Health-Care Providers Still Stymied on Evidence Needed to Prove FCA Violation 

March, 2021 - Bradley

Courts nationwide have struggled for years with the question of when a subjective opinion is false under the False Claims Act. The Supreme Court’s decision to deny review of two cases involving health-care providers that had allegedly submitted false claims for payment based on subjective clinical judgment still leaves us without a uniform, national answer, says Nicholas A. Danella.


The U.S. Supreme Court recently denied two petitions for certiorari that had raised significant issues under the False Claims Act that impact not just some health-care providers, but all government contractors: What evidence is required to prove a false claim under the Medicare hospice benefit, and whether the FCA requires a so-called “objective falsehood.”

As is its customary practice, the Supreme Court included no comment on its decision not to address these two cases, which arose from the U.S. Court of Appeals for the Third Circuit (Care Alternatives) and Ninth Circuit (Winter). It seems likely that the court will review these issues in one or more later cases, but, for now, the court’s decision keeps in place a messy circuit split that will lead to troubling uncertainty.

It is important to understand that there is both a “narrow” view of the issues presented by these two cert petitions, and a “broad” view. On both views, the state of the law now is muddy.

Geographic Differences for Hospice Providers?

The narrow view: In Care Alternatives, the Third Circuit created a circuit split with the Eleventh Circuit (and that court’s decision in AseraCare) on the question of what evidence is required to prove an FCA claim in the context of the Medicare hospice benefit. At the most basic level, the Supreme Court’s denial of cert appears to leave hospice providers on different legal footing, depending on where they operate geographically.

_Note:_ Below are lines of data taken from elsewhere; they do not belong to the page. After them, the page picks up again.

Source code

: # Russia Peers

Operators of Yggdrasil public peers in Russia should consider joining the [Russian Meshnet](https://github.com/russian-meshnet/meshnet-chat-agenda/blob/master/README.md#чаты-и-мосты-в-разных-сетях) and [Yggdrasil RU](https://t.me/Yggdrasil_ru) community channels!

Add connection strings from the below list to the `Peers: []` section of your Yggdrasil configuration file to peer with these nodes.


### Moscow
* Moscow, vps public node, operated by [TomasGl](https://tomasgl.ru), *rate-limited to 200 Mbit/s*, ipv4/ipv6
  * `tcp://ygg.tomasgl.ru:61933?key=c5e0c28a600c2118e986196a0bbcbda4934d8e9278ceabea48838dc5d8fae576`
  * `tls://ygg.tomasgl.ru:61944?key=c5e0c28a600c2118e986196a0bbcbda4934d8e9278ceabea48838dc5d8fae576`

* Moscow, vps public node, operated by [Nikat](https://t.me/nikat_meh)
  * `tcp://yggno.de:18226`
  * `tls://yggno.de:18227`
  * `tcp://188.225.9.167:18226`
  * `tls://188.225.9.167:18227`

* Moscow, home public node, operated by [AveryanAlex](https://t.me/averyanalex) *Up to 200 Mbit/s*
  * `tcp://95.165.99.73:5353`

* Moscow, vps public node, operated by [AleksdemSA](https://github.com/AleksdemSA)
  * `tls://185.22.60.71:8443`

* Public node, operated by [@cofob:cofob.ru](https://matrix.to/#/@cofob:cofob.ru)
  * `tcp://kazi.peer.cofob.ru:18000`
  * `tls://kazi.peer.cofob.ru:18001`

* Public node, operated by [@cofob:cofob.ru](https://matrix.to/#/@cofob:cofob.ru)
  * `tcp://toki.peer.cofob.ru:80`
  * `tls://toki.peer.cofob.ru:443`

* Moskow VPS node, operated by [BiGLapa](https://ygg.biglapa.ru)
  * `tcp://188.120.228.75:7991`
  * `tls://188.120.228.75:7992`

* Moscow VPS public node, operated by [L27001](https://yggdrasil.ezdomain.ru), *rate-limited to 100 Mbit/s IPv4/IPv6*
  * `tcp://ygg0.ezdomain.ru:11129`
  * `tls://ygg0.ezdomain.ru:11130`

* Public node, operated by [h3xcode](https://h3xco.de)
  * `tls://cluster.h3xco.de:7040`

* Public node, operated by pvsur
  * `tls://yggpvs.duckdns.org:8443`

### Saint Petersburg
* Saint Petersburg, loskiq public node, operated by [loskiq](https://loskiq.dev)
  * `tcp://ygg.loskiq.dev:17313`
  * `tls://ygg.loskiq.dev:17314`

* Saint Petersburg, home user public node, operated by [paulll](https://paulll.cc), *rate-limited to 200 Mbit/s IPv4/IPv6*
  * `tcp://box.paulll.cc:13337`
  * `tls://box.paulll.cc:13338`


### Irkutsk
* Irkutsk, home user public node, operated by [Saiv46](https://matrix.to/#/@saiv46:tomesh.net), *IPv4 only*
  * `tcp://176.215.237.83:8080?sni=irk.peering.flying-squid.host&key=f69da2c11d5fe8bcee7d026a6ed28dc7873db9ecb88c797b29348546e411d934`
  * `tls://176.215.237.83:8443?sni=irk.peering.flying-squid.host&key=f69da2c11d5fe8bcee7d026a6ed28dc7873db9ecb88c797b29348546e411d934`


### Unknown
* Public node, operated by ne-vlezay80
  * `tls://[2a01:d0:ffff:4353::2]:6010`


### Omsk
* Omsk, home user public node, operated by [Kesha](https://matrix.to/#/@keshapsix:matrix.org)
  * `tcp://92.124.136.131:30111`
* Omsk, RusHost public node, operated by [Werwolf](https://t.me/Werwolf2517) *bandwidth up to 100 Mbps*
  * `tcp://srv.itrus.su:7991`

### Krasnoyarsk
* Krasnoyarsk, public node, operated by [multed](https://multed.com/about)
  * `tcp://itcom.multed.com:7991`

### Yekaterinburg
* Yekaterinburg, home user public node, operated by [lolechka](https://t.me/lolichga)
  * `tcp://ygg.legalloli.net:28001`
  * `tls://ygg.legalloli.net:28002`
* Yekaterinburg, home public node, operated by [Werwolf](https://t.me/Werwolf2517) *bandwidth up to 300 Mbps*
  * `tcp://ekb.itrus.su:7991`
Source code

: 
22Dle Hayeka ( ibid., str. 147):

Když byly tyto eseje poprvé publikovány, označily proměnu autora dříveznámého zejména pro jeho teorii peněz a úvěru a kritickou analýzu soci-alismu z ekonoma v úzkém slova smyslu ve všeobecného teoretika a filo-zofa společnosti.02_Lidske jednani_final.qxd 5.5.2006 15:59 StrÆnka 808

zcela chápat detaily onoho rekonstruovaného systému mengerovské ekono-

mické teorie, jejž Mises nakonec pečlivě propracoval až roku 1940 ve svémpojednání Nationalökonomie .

A hospice provider in New Jersey, Pennsylvania, or Delaware (Third Circuit) might be subject to FCA liability where the plaintiff offers nothing more than an expert’s subjective opinion that the provider submitted false claims. But in Florida, Georgia, and Alabama (Eleventh Circuit), a plaintiff needs more evidence to prove that a hospice provider is liable under the FCA—something more than just an expert’s subjective opinion.

Long story short, the Supreme Court arguably has made it easier for plaintiffs to prove FCA claims against hospice providers in the Third Circuit than in the Eleventh Circuit.

So, for the time being, hospice providers now will have to calibrate their business practices and litigation strategies in light of this geographic difference. A hospice provider that operates in states within the Third and Eleventh Circuits even may consider “house divided” operations.

Practically speaking, there is no explanation for why the FCA should apply differently to a hospice provider in Newark than it does to a provider in Miami (to say nothing of providers operating elsewhere), but that appears to be how the Supreme Court decided to leave things.

‘Objective Falsehood’ Required?

The broad view: These cases (Care AlternativesWinter, and AseraCare), along with other circuit court decisions, all have combined to create a snarled, confusing circuit split about whether the FCA requires an “objective falsehood,” and about what that term of art even means.

The impact of those hotly contested issues goes far beyond the context of the Medicare hospice benefit, beyond health-care law, and potentially reaches all government contractors. The core question is what evidence is required to prove an FCA claim, where the health-care provider (or other government contractor) submits claims for payment that are based at least in part on the provider’s subjective judgment or opinion.

Stated simply, courts nationwide have struggled for years with the question of when is a subjective opinion false under the FCA. The Supreme Court’s decision to deny cert leaves us without a uniform, national answer.

What this means in practice for health-care providers and other government contractors is difficult to predict. Some providers, particularly those in the Eleventh Circuit states, will continue to operate and litigate according to the “AseraCare rule.”

As noted above, that bright-line rule requires an FCA plaintiff to introduce something more than a subjective expert opinion that the provider’s own subjective opinion—which supported the allegedly false claim for payment—was false or wrong. The AseraCare rule provides certainty, and a mechanism to dispose of meritless cases early in litigation before a provider would face extensive and costly discovery, and the threat at trial of treble (three-times) damages under the FCA.

Other providers may be more cautious. For example, providers in the Third Circuit states may worry that, under the Care Alternatives rule, they might be found liable under the FCA (and punished by treble damages) based only on a plaintiff expert’s subjective, hindsight opinion.

Health-care providers (and other government contractors) never will know when a plaintiff may find an expert to offer the subjective opinion that a claim for payment was false—even when that claim was submitted years before, and was based on the provider’s own subjective, genuinely held judgment or opinion.

In litigation, given the uncertainty that the Supreme Court has left in place, some of these providers may consider an early settlement when they otherwise would not.

Republished with permission. This article, "Health-Care Providers Still Stymied on Evidence Needed to Prove FCA Violation," was published by Bloomberg Law on March 17, 2021.